## [Supplied data]
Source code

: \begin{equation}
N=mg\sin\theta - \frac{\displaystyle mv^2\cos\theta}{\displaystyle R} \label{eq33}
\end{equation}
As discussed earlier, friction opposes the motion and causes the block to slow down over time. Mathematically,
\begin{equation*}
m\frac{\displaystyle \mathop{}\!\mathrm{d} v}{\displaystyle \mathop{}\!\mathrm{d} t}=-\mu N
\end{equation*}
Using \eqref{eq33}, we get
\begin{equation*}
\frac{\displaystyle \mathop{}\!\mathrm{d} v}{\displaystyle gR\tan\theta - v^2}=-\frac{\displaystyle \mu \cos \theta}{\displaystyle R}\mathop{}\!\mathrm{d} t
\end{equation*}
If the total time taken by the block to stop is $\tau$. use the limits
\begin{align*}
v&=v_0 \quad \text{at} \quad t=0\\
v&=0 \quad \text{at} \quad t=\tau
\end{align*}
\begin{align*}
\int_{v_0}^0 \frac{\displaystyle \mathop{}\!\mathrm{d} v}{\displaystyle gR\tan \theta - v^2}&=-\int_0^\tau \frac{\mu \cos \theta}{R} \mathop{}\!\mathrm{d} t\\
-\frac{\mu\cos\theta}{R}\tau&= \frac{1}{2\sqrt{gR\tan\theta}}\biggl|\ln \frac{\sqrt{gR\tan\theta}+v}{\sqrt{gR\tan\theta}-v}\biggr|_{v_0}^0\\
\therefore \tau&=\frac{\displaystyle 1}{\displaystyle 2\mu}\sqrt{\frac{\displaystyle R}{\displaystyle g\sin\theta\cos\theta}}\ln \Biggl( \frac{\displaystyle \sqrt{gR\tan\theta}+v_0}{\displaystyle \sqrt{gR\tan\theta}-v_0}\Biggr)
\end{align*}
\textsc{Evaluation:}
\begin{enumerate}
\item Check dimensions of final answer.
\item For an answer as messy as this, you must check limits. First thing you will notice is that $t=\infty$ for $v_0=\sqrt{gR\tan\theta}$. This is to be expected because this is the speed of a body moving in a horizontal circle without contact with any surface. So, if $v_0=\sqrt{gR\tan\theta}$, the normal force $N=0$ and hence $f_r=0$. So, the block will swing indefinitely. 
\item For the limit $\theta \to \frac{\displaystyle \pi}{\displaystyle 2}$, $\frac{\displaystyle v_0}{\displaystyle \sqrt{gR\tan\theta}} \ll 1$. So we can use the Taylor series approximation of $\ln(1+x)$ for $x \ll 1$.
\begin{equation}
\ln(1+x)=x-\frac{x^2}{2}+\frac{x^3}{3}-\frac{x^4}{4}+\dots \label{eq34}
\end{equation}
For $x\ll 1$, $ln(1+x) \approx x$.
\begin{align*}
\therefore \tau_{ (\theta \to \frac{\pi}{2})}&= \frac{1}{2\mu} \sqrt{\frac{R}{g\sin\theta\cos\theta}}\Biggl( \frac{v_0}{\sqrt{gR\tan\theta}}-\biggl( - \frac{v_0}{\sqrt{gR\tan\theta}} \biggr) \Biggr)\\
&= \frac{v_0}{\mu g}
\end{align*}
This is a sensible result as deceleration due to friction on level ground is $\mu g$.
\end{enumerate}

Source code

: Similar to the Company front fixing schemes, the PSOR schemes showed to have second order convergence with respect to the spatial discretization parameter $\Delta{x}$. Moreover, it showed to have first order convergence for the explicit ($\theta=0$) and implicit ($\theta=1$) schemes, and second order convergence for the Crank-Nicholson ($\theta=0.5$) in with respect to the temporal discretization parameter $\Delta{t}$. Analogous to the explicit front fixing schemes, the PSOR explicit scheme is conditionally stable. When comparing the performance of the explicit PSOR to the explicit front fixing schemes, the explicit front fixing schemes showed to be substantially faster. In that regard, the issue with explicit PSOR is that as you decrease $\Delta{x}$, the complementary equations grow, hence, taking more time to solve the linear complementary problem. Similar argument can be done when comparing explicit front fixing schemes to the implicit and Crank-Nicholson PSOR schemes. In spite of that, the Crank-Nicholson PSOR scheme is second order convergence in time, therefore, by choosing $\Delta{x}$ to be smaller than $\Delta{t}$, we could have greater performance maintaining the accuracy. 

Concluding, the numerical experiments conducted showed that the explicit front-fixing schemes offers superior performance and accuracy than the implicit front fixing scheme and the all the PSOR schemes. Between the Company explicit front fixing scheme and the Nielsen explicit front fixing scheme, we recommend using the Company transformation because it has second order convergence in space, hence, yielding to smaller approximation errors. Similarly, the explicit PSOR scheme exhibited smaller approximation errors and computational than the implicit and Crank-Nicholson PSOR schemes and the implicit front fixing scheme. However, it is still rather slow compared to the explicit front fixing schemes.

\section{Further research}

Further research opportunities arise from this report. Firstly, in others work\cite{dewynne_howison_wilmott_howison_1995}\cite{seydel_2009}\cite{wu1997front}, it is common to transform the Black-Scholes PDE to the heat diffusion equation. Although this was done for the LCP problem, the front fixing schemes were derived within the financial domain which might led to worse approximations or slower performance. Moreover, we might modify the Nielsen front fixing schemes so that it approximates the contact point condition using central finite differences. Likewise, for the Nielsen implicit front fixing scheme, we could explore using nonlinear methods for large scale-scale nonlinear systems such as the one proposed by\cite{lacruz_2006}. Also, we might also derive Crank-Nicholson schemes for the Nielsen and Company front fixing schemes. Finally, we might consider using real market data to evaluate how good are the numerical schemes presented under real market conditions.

## [How to complete this task]
Each record above has to be set down again, word for word.

## [Solution to this exercise]
Source code

: \begin{equation}
N=mg\sin\theta - \frac{\displaystyle mv^2\cos\theta}{\displaystyle R} \label{eq33}
\end{equation}
As discussed earlier, friction opposes the motion and causes the block to slow down over time. Mathematically,
\begin{equation*}
m\frac{\displaystyle \mathop{}\!\mathrm{d} v}{\displaystyle \mathop{}\!\mathrm{d} t}=-\mu N
\end{equation*}
Using \eqref{eq33}, we get
\begin{equation*}
\frac{\displaystyle \mathop{}\!\mathrm{d} v}{\displaystyle gR\tan\theta - v^2}=-\frac{\displaystyle \mu \cos \theta}{\displaystyle R}\mathop{}\!\mathrm{d} t
\end{equation*}
If the total time taken by the block to stop is $\tau$. use the limits
\begin{align*}
v&=v_0 \quad \text{at} \quad t=0\\
v&=0 \quad \text{at} \quad t=\tau
\end{align*}
\begin{align*}
\int_{v_0}^0 \frac{\displaystyle \mathop{}\!\mathrm{d} v}{\displaystyle gR\tan \theta - v^2}&=-\int_0^\tau \frac{\mu \cos \theta}{R} \mathop{}\!\mathrm{d} t\\
-\frac{\mu\cos\theta}{R}\tau&= \frac{1}{2\sqrt{gR\tan\theta}}\biggl|\ln \frac{\sqrt{gR\tan\theta}+v}{\sqrt{gR\tan\theta}-v}\biggr|_{v_0}^0\\
\therefore \tau&=\frac{\displaystyle 1}{\displaystyle 2\mu}\sqrt{\frac{\displaystyle R}{\displaystyle g\sin\theta\cos\theta}}\ln \Biggl( \frac{\displaystyle \sqrt{gR\tan\theta}+v_0}{\displaystyle \sqrt{gR\tan\theta}-v_0}\Biggr)
\end{align*}
\textsc{Evaluation:}
\begin{enumerate}
\item Check dimensions of final answer.
\item For an answer as messy as this, you must check limits. First thing you will notice is that $t=\infty$ for $v_0=\sqrt{gR\tan\theta}$. This is to be expected because this is the speed of a body moving in a horizontal circle without contact with any surface. So, if $v_0=\sqrt{gR\tan\theta}$, the normal force $N=0$ and hence $f_r=0$. So, the block will swing indefinitely. 
\item For the limit $\theta \to \frac{\displaystyle \pi}{\displaystyle 2}$, $\frac{\displaystyle v_0}{\displaystyle \sqrt{gR\tan\theta}} \ll 1$. So we can use the Taylor series approximation of $\ln(1+x)$ for $x \ll 1$.
\begin{equation}
\ln(1+x)=x-\frac{x^2}{2}+\frac{x^3}{3}-\frac{x^4}{4}+\dots \label{eq34}
\end{equation}
For $x\ll 1$, $ln(1+x) \approx x$.
\begin{align*}
\therefore \tau_{ (\theta \to \frac{\pi}{2})}&= \frac{1}{2\mu} \sqrt{\frac{R}{g\sin\theta\cos\theta}}\Biggl( \frac{v_0}{\sqrt{gR\tan\theta}}-\biggl( - \frac{v_0}{\sqrt{gR\tan\theta}} \biggr) \Biggr)\\
&= \frac{v_0}{\mu g}
\end{align*}
This is a sensible result as deceleration due to friction on level ground is $\mu g$.
\end{enumerate}

Source code

: Similar to the Company front fixing schemes, the PSOR schemes showed to have second order convergence with respect to the spatial discretization parameter $\Delta{x}$. Moreover, it showed to have first order convergence for the explicit ($\theta=0$) and implicit ($\theta=1$) schemes, and second order convergence for the Crank-Nicholson ($\theta=0.5$) in with respect to the temporal discretization parameter $\Delta{t}$. Analogous to the explicit front fixing schemes, the PSOR explicit scheme is conditionally stable. When comparing the performance of the explicit PSOR to the explicit front fixing schemes, the explicit front fixing schemes showed to be substantially faster. In that regard, the issue with explicit PSOR is that as you decrease $\Delta{x}$, the complementary equations grow, hence, taking more time to solve the linear complementary problem. Similar argument can be done when comparing explicit front fixing schemes to the implicit and Crank-Nicholson PSOR schemes. In spite of that, the Crank-Nicholson PSOR scheme is second order convergence in time, therefore, by choosing $\Delta{x}$ to be smaller than $\Delta{t}$, we could have greater performance maintaining the accuracy. 

Concluding, the numerical experiments conducted showed that the explicit front-fixing schemes offers superior performance and accuracy than the implicit front fixing scheme and the all the PSOR schemes. Between the Company explicit front fixing scheme and the Nielsen explicit front fixing scheme, we recommend using the Company transformation because it has second order convergence in space, hence, yielding to smaller approximation errors. Similarly, the explicit PSOR scheme exhibited smaller approximation errors and computational than the implicit and Crank-Nicholson PSOR schemes and the implicit front fixing scheme. However, it is still rather slow compared to the explicit front fixing schemes.

\section{Further research}

Further research opportunities arise from this report. Firstly, in others work\cite{dewynne_howison_wilmott_howison_1995}\cite{seydel_2009}\cite{wu1997front}, it is common to transform the Black-Scholes PDE to the heat diffusion equation. Although this was done for the LCP problem, the front fixing schemes were derived within the financial domain which might led to worse approximations or slower performance. Moreover, we might modify the Nielsen front fixing schemes so that it approximates the contact point condition using central finite differences. Likewise, for the Nielsen implicit front fixing scheme, we could explore using nonlinear methods for large scale-scale nonlinear systems such as the one proposed by\cite{lacruz_2006}. Also, we might also derive Crank-Nicholson schemes for the Nielsen and Company front fixing schemes. Finally, we might consider using real market data to evaluate how good are the numerical schemes presented under real market conditions.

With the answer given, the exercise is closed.